Baptism of the Lord
January 10, 2016


Christmas season officially ends today with second Vespers. But endings do not just refer to closings. Endings are beginnings, too. And nowhere else is this made clearer as in today’s feast of the Baptism of the Lord. Christmas ends, but the spirit of the celebration goes on with even stronger impetus.

Christ is born. For … for others … for mission … for ministry … for service … for the salvation – the life, if you will – of the world steeped in darkness, but which has seen in His birth, a marvelous light.

Isaiah loses no time and is never ambivalent about whom he refers to – the “chosen one with whom [God] is well pleased.” He is called “for the victory of justice,” “as a covenant for the people,” “a light for the nations,” … along with a longer list of “to do’s”.

He was sent for mission. And mission connotes a list of “to do’s.” All that, in a word, is ministry.

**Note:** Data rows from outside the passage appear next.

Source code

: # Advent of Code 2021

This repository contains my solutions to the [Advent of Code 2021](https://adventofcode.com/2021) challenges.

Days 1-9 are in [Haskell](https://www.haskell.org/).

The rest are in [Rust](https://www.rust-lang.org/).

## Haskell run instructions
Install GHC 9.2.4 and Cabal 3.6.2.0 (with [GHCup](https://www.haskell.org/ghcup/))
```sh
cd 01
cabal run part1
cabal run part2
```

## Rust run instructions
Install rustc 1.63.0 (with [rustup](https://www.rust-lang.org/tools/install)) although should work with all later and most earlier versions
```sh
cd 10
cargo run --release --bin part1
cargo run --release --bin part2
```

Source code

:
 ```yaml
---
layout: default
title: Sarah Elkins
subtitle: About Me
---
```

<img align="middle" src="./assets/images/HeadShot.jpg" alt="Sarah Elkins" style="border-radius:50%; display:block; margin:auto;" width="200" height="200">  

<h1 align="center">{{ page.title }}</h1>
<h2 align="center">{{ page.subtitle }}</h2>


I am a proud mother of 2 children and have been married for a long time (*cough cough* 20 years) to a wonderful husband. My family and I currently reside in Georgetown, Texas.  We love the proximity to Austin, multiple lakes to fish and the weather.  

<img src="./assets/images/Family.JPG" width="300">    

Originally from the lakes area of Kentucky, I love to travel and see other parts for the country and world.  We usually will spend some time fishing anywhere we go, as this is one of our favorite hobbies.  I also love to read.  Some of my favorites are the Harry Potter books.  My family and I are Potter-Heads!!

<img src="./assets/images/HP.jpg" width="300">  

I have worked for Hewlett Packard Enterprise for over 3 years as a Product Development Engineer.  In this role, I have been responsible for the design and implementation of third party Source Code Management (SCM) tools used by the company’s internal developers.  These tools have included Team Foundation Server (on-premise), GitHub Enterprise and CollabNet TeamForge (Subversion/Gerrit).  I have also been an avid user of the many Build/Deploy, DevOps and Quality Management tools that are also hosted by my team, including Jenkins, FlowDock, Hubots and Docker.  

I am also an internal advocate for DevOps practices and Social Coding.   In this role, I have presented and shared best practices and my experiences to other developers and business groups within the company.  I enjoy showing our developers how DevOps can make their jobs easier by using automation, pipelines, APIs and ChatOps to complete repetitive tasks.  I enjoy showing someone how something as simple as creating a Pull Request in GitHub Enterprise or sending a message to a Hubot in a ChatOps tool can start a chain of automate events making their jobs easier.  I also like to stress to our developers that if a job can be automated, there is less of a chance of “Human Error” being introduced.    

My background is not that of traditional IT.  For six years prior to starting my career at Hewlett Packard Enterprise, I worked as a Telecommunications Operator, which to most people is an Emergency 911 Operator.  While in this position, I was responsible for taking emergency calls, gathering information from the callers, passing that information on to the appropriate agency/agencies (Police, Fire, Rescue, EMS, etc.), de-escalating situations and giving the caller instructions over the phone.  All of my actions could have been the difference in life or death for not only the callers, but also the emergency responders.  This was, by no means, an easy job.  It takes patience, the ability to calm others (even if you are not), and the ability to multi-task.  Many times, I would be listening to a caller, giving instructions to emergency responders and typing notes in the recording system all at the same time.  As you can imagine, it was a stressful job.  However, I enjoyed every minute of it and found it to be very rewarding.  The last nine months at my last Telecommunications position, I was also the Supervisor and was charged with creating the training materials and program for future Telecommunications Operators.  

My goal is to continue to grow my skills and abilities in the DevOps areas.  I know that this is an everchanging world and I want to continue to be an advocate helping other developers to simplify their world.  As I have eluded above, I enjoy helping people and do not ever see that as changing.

In Tagalog, we have a truism from homespun wisdom: “Hindi araw-araw ay Pasko.” Roughly, it means that not everyday is Christmas, but it really means a whole lot more than that obvious statement. It also means that, after Christmas, after the feast, there is work to do. There is a mission to accomplish. There is service; there is ministry. There are tasks to fulfill.

Those tasks (munus), it has to be stated, are all offshoots of the history-changing event of the birth of the promised Savior!

Let us get down to concrete ramifications right off …

We all were called. We were all baptized in water and Spirit. We were sealed and signed with God’’s grace of salvation. We were made adopted sons and daughters of God, brothers and sisters in Christ, and sealed by the Holy Spirit forever.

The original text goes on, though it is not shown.